You after trunking or multi drop.

Multidrop - Load your own wagon yourself, pick orders as you go around your run, tip empties on return to depot. Some drivers take to it, others don’t. The drivers who take to it are usually knocking off at about 11am on a 4am start, sometimes earlier so plenty of time at home.

Trunking - What you’d expect but it’s assisted load/tip which isn’t everybodies cup of tea, normally just involves pushing the dollies off the ramp where they get picked up by the warehouse & vice versa. The fixed deckers are a PITA going up & down the scissor lift. You just get a run sheet & left to get on with it.

Is it realistic to finish between 11am and 1 pm then on this job?

Never worked for them but used to drive a forklift for a company beside them in Bellshill.
The trucks would generally start to come back about 10.30-11.00 latest I ever saw one come back was about 1 o’clock

RogerOut:
Is it realistic to finish between 11am and 1 pm then on this job?

I have a mate works for them, that money is definitely in the ball park. From what he tells me he is regularly finished before 1200, the downside is the early start of 0400, but the job suits him.
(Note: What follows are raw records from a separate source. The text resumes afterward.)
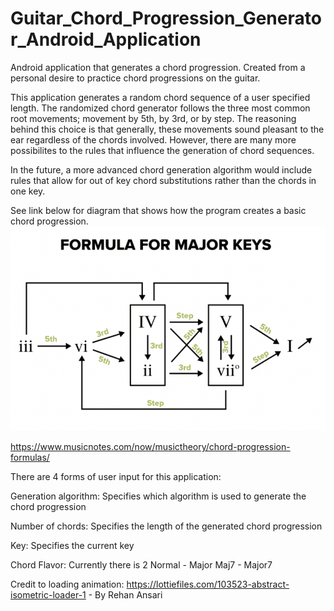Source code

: # Guitar_Chord_Progression_Generator_Android_Application
Android application that generates a chord progression. Created from a personal desire to practice chord progressions on the guitar.


This application generates a random chord sequence of a user specified length. The randomized chord generator follows the three most common root movements;
movement by 5th, by 3rd, or by step. The reasoning behind this choice is that generally, these movements sound pleasant to the ear regardless of the chords involved.
However, there are many more possibilites to the rules that influence the generation of chord sequences. 

In the future, a more advanced chord generation algorithm would include rules that allow for out of key chord substitutions rather than the chords in one key.

See link below for diagram that shows how the program creates a basic chord progression. 
![Chord diagram](md_related_files/Chord_diagram.png)


https://www.musicnotes.com/now/musictheory/chord-progression-formulas/


There are 4 forms of user input for this application:

Generation algorithm:
     Specifies which algorithm is used to generate the chord progression

Number of chords:
     Specifies the length of the generated chord progression
    
Key:
     Specifies the current key
    
Chord Flavor:
     Currently there is 2
         Normal - Major
         Maj7 - Major7
        
        
Credit to loading animation:
    https://lottiefiles.com/103523-abstract-isometric-loader-1 - By Rehan Ansari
If I wasn’t long retired (2012) that where I would be heading for a job. Regards Kev.

RogerOut:
Is it realistic to finish between 11am and 1 pm then on this job?

I’d say…

About 85% of the time, yes it is. Trunking on nights, everyone in the warehouse wants to go home and if they’re waiting on you for the last load, it’ll all be off before you’ve got up on the dock.

I certainly wouldn’t book plane tickets based on transport finishing times though, ever!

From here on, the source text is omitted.